Yes - that makes sense with respect to the CV. However, in this experiment, each of the colors of primary light will be combined with another color of primary light to create a new color. For instances if you combine 50% blue with 50% green, you should expect to see the color Cyan created. If you combine 50% green with 50% red, you should expect to see the color yellow created. If you combine 50% red with 50% blue, you should expect to see magenta created. If you combine all 3 in equal amounts, you get white light. So, I am trying to determine for each combination what the IV and DV would be.

For example for blue + green = cyan. I would say blue and green are IVs and Cyan is the DV. However, I didn't think you could have more than one IV.
For red + green = yellow, Red and green IVs and yellow is DV. This is the part I am confused about.

HowardE
Posts: 496
Joined: Thu Nov 20, 2014 1:35 pm
Occupation: Science Buddies content developer

### Re: Spinning colors

You may be overthinking this. You have to choose some percentage of coverage for each of the pie slices on the disc as well as the color of those slices. If you have a disc that's 50% red and 50% green, and you change the red to blue, your IV is the color choice. If you keep the slices red and green but make the red 66% instead of 50%, you've changed the size of the slice. If you change more than one thing at a time it's hard, if not impossible to know what causes any effect you see.

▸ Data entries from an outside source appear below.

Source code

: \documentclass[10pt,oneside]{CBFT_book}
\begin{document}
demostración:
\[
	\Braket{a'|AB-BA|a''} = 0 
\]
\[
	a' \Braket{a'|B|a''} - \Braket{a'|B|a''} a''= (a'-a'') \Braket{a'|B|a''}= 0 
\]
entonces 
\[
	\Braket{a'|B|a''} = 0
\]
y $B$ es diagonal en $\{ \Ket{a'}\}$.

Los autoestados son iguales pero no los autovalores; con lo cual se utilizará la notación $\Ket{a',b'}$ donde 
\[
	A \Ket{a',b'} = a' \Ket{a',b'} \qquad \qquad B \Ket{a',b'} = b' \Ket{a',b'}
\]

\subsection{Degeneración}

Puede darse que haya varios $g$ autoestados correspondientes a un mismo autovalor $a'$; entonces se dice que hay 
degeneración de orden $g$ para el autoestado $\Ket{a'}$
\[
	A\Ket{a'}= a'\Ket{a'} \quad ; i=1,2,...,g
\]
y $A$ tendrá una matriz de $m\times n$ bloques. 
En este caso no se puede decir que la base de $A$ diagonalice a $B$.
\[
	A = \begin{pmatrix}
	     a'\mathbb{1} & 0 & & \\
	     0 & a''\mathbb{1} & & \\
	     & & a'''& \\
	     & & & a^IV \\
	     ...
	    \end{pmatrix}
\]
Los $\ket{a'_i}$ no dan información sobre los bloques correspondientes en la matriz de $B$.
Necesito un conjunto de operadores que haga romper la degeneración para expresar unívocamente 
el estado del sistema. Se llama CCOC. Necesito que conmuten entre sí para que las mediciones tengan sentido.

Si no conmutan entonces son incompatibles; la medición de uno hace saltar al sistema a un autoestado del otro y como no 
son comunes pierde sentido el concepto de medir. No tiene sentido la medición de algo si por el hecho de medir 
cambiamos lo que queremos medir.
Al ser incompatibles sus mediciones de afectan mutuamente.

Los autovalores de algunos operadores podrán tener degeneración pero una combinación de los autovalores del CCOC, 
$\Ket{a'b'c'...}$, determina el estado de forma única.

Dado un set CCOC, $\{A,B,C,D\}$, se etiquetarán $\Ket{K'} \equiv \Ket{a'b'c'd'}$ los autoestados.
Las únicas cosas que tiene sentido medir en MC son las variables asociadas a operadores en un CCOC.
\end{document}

In your example, blue + green = cyan. Was the disc red and green beforehand? If it was 50% red and 50% green and you switched it to 50% blue and 50% green instead, I'd say your color choice was the IV. If the percentage of coverage on the disc changed, maybe that becomes the IV, or if you change the speed of the drill, or the color of the room light, or... In the course of your experiment when you just change one thing, that's the IV. It seems like you're changing the color choices on the wheel. Is everything else the same?

Howard

Jmorovitz
Posts: 3
Joined: Sat Jan 31, 2015 6:04 pm
Occupation: Engineer

### Re: Spinning colors

You are right, I am overthinking it. The trial is below. So seems like the percentage of primary color is the IV, the secondary color created is the DV and the CV is distance observed and the amount of light used in the trial etc. Does this make sense to you?

Red Green Blue Result
50% 50% 0% DV
50% 0% 50% DV
0% 50% 50% DV
33% 33% 33% DV

HowardE
Posts: 496
Joined: Thu Nov 20, 2014 1:35 pm
Occupation: Science Buddies content developer

### Re: Spinning colors

Sounds good. I hope you and your daughter had fun doing it and that she has fun (and does well) at the fair.